Where the records below reach the line containing "- Create test data in database", start transcribing, and end with the line containing "- Expected response format", exactly and with nothing else added.

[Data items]

◆ ◆ ◆

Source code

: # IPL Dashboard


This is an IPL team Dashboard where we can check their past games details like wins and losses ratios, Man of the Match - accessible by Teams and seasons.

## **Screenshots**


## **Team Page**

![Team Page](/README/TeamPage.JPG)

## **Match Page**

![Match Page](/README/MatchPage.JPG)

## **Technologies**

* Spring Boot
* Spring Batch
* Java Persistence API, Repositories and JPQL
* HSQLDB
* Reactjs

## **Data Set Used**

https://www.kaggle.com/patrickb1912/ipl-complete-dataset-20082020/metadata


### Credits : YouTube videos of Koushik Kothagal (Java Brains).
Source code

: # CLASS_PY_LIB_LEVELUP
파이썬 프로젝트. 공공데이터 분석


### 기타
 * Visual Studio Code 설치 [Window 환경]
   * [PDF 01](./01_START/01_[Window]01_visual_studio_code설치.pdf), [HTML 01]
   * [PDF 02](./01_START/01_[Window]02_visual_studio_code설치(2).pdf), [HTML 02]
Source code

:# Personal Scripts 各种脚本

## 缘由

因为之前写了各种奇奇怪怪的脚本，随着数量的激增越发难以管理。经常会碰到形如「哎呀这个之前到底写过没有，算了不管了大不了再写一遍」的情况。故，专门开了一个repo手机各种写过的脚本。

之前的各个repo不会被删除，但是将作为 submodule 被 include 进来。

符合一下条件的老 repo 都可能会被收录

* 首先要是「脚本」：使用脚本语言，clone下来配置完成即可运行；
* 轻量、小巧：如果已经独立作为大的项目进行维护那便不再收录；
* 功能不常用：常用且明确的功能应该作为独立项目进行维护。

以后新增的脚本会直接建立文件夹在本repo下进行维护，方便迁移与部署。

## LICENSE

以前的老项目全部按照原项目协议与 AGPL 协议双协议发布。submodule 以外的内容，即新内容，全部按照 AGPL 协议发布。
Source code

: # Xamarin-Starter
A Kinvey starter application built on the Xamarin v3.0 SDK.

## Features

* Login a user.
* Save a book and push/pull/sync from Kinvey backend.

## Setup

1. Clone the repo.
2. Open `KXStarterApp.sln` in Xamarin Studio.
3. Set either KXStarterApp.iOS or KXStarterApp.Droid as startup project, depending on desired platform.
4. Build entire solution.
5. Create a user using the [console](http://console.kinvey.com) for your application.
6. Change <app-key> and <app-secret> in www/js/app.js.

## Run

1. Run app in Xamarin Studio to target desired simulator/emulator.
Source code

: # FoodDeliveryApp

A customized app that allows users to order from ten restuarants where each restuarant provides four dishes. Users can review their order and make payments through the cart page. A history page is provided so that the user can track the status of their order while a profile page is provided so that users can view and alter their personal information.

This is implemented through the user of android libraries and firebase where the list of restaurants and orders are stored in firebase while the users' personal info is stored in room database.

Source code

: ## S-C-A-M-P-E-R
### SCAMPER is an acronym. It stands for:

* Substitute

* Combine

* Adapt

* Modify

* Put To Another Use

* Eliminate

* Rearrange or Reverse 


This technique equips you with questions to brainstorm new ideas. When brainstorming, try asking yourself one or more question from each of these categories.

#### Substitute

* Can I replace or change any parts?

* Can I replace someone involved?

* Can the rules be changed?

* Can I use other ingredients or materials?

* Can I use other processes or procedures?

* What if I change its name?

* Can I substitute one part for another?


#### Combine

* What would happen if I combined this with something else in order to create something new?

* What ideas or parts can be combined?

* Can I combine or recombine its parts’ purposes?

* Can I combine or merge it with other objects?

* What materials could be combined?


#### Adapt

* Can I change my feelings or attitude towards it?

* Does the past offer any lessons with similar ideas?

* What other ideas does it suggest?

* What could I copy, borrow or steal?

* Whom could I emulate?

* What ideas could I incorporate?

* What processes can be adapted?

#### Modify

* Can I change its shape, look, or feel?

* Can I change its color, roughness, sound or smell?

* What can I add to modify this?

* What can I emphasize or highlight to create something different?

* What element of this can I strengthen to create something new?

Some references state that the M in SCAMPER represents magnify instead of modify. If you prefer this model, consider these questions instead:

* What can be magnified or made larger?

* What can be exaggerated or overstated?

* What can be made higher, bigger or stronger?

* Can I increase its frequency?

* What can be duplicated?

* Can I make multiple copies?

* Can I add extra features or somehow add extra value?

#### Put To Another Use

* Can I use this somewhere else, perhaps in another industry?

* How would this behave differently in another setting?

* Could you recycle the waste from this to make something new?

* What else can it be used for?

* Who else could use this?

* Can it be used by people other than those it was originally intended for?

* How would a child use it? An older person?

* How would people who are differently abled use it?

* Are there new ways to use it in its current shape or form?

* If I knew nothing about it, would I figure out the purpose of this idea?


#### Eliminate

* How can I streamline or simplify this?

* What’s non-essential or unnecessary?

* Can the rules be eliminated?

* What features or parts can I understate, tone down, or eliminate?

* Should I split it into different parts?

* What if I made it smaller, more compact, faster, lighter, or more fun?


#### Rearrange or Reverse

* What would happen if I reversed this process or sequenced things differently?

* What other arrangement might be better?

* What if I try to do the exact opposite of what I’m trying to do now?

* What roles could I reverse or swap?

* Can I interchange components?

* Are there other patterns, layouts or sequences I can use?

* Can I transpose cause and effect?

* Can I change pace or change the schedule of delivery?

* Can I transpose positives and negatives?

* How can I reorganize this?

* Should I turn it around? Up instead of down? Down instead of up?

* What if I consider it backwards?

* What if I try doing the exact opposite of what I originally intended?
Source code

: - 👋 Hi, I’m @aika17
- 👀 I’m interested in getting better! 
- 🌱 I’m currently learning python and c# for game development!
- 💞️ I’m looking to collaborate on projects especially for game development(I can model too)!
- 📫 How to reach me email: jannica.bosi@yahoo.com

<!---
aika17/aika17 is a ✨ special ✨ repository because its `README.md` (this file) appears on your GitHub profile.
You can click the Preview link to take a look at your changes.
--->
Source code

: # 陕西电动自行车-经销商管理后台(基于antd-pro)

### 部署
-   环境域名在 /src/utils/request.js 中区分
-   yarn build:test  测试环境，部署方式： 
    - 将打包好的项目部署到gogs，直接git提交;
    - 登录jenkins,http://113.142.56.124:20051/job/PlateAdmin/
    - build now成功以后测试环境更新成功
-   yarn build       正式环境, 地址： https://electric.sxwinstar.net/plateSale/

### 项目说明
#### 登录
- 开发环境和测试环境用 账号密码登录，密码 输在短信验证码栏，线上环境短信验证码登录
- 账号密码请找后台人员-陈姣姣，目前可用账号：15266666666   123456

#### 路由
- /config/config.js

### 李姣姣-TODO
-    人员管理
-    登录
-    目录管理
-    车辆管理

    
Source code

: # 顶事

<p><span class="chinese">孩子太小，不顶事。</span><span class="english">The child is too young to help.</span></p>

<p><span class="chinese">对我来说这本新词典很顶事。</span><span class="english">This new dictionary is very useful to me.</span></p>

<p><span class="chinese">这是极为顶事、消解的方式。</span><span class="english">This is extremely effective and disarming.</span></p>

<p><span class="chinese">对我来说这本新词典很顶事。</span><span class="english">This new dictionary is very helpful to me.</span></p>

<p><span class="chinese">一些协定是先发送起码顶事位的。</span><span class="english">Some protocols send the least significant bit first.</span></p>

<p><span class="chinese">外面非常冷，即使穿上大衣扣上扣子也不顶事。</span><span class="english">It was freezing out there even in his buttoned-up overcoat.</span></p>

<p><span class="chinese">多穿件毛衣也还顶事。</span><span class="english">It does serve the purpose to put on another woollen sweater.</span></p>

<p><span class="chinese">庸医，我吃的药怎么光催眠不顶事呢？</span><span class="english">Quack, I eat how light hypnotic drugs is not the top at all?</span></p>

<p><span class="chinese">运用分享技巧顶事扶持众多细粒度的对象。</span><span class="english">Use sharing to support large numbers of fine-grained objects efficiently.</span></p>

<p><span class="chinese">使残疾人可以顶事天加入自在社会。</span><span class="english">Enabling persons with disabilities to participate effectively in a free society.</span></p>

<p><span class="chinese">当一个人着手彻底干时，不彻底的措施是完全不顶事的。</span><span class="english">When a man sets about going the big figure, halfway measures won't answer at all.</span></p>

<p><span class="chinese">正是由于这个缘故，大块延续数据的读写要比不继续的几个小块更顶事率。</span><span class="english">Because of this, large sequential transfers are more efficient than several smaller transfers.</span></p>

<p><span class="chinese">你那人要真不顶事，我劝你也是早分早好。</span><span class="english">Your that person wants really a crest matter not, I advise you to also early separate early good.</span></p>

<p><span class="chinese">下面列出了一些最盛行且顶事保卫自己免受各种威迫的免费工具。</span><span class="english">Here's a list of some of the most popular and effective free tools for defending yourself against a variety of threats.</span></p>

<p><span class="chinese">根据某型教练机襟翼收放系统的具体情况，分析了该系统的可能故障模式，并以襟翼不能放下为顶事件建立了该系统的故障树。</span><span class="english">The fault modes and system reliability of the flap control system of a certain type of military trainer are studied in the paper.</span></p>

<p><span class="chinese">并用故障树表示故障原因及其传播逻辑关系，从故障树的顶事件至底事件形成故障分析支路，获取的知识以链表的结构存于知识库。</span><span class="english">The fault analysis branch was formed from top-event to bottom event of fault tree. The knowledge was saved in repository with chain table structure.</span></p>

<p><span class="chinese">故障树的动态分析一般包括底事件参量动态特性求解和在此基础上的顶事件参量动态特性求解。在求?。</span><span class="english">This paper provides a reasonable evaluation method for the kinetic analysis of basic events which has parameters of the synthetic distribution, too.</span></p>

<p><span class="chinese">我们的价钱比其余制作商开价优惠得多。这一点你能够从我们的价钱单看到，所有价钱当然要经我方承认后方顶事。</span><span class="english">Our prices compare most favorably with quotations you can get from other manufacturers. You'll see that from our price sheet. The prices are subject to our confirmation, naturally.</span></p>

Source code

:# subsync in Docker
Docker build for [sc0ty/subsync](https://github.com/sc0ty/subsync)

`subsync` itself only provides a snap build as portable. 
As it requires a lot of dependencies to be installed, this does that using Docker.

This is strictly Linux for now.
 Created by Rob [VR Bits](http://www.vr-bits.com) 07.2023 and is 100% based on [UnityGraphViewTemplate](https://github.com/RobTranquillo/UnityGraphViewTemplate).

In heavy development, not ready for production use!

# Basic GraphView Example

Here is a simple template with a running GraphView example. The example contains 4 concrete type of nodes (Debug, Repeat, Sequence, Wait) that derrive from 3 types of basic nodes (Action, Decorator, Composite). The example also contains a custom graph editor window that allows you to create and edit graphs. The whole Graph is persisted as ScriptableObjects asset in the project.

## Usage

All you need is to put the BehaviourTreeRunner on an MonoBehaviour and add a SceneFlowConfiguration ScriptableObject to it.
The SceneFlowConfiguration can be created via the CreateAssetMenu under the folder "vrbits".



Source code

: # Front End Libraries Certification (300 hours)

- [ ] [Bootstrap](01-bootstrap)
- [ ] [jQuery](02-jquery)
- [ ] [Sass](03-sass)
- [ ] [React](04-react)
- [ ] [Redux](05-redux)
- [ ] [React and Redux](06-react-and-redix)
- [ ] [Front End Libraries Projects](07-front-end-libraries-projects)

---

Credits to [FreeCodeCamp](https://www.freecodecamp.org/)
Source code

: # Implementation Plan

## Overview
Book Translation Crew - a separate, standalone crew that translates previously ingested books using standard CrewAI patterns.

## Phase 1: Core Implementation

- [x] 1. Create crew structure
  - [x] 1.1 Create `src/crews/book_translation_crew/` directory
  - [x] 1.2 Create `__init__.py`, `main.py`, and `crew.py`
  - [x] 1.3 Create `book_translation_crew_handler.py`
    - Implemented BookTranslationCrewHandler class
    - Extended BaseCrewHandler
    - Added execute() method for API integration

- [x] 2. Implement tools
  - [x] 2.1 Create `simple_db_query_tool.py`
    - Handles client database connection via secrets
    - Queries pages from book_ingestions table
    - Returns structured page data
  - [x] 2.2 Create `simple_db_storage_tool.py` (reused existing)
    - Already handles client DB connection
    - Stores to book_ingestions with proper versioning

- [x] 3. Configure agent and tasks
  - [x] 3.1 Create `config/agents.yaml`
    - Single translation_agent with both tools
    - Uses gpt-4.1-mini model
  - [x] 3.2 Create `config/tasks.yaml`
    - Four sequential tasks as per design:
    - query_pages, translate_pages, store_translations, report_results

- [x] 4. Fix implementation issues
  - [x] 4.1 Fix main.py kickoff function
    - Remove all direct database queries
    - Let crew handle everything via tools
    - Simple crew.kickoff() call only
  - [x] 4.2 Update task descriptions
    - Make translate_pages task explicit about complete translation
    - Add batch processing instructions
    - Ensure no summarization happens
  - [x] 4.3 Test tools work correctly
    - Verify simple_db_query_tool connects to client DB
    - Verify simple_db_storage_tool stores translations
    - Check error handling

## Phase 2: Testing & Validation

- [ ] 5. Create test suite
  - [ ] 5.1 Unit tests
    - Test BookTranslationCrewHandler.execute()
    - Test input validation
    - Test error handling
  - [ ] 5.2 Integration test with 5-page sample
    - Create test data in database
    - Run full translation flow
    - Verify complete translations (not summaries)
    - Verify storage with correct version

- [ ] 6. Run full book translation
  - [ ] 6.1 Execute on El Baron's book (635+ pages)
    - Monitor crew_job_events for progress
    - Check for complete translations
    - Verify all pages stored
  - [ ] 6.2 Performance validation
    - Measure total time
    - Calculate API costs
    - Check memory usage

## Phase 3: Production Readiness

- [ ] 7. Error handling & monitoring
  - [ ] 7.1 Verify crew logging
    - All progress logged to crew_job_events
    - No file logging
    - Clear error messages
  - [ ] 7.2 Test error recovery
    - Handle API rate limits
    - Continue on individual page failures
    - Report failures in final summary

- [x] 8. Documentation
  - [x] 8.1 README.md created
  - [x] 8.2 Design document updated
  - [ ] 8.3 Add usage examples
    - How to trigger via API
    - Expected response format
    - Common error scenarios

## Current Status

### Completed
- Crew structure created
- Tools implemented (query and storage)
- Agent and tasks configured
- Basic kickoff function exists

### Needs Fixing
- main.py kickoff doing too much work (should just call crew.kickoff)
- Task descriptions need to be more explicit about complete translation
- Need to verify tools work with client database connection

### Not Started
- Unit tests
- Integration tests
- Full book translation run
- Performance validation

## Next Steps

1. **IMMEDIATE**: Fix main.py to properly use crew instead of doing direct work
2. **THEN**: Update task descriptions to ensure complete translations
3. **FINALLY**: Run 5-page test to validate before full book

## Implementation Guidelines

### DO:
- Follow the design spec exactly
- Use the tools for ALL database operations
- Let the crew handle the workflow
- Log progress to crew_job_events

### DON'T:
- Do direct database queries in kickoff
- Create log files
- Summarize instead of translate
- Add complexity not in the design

◆ ◆ ◆

◆ Response to the exercise ◆
    - Create test data in database
    - Run full translation flow
    - Verify complete translations (not summaries)
    - Verify storage with correct version

- [ ] 6. Run full book translation
  - [ ] 6.1 Execute on El Baron's book (635+ pages)
    - Monitor crew_job_events for progress
    - Check for complete translations
    - Verify all pages stored
  - [ ] 6.2 Performance validation
    - Measure total time
    - Calculate API costs
    - Check memory usage

## Phase 3: Production Readiness

- [ ] 7. Error handling & monitoring
  - [ ] 7.1 Verify crew logging
    - All progress logged to crew_job_events
    - No file logging
    - Clear error messages
  - [ ] 7.2 Test error recovery
    - Handle API rate limits
    - Continue on individual page failures
    - Report failures in final summary

- [x] 8. Documentation
  - [x] 8.1 README.md created
  - [x] 8.2 Design document updated
  - [ ] 8.3 Add usage examples
    - How to trigger via API
    - Expected response format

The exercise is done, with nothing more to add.